Carpentry never failed him. Not once, not ever. It required focus, precision, and a kind of quiet immersion that forced the world away, carving all unnecessary noise into silence.
He was in the mood to carve wood, so he selected a block of wood from the corner shelf, assessing it, then he picked another, weighing each piece in his hand until one felt right—smooth enough, dense enough, and shaped well for the image forming vaguely in his mind.
With practiced movements, he set his tools upon the worktable, took a steadying breath, and began carving.
The first cuts were deep and scattered, releasing the tension that coiled in him.
Every downward motion chipped away the irritations of the day, the frustrations of running an estate, the endless demands, and the expectations.
It satisfied him, but he didn’t stop, especially as the shape began to form slowly beneath his hands.
A curve of a shoulder, a tilt of a head, then a delicate line that felt familiar yet foreign at the same time.

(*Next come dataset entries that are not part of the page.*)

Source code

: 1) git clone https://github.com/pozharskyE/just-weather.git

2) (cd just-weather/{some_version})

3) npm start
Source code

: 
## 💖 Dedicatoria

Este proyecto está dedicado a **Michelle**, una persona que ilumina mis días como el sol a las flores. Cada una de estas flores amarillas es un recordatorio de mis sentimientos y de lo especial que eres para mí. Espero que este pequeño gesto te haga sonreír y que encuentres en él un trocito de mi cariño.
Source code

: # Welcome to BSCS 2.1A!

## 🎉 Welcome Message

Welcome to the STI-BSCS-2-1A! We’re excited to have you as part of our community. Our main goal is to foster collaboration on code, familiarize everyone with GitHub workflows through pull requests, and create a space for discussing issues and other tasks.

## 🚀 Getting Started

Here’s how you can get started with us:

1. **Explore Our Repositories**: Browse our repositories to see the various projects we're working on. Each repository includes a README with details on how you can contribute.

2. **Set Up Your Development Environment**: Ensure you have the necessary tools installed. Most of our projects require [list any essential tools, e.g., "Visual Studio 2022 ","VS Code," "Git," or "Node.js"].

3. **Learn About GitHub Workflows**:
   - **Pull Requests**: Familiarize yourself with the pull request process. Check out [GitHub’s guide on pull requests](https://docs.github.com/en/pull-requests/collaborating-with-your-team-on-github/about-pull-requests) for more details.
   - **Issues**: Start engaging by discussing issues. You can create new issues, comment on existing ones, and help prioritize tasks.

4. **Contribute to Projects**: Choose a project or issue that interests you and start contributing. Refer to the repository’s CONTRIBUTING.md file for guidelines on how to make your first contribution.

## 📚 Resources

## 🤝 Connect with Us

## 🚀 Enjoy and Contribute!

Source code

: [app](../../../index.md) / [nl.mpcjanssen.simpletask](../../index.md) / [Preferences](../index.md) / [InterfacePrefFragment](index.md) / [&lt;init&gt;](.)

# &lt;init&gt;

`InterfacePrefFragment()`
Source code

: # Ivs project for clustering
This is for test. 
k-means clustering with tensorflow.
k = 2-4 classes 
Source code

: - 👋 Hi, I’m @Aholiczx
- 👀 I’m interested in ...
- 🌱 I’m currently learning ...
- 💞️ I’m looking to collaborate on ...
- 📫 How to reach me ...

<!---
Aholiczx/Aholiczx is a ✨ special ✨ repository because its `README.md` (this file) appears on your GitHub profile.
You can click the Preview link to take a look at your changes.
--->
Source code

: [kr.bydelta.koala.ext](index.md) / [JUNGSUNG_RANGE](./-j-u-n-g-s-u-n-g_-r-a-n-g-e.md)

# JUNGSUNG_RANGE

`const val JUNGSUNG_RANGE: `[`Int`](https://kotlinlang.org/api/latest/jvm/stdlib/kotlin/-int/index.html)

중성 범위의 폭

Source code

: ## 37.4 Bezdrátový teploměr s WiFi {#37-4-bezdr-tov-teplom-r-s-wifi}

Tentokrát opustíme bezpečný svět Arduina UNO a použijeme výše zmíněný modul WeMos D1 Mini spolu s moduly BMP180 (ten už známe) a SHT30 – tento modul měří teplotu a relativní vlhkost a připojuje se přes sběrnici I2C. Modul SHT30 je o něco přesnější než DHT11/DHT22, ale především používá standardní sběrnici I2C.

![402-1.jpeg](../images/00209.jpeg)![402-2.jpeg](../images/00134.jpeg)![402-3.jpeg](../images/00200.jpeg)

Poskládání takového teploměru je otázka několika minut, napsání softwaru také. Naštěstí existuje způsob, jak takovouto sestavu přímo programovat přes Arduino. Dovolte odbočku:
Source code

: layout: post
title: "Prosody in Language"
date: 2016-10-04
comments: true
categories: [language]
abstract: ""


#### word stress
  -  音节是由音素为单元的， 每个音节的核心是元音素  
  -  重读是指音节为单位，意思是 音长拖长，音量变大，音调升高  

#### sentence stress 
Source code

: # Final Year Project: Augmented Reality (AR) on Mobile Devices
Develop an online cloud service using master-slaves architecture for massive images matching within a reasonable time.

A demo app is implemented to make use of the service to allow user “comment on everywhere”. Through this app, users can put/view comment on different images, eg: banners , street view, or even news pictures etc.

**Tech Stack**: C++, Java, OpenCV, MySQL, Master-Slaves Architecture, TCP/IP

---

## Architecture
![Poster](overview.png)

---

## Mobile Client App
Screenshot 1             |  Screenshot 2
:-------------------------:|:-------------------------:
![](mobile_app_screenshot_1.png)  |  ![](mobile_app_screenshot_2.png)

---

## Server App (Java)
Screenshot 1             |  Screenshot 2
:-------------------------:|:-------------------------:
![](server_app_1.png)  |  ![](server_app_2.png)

He worked for long minutes before he stopped, bristling slightly as realization dawned on him as he stared down at his work.
He knew that profile and who it belonged to.
He scowled.
“Lady Isabella,” he muttered, and gripped the wooden figure more tightly than necessary, heat creeping unwelcomed into his chest.
He had not intended to create this, to create her features from memory, yet they had appeared unbidden beneath his hands.
Isabella ought to have been grateful, elated even, that it was her third visit to Everthorne House as a Laurel, and she had yet to catch a single glimpse of the duke in his own residence, other than the times where he had suddenly, and unexpectedly, appeared.
One might have thought it a blessing, and yet it troubled her more than she liked to admit.
Had the arrival of multiple ladies at his estate done irrevocable damage to him, as he had initially suggested? Had their presence driven him into some deep reclusive retreat?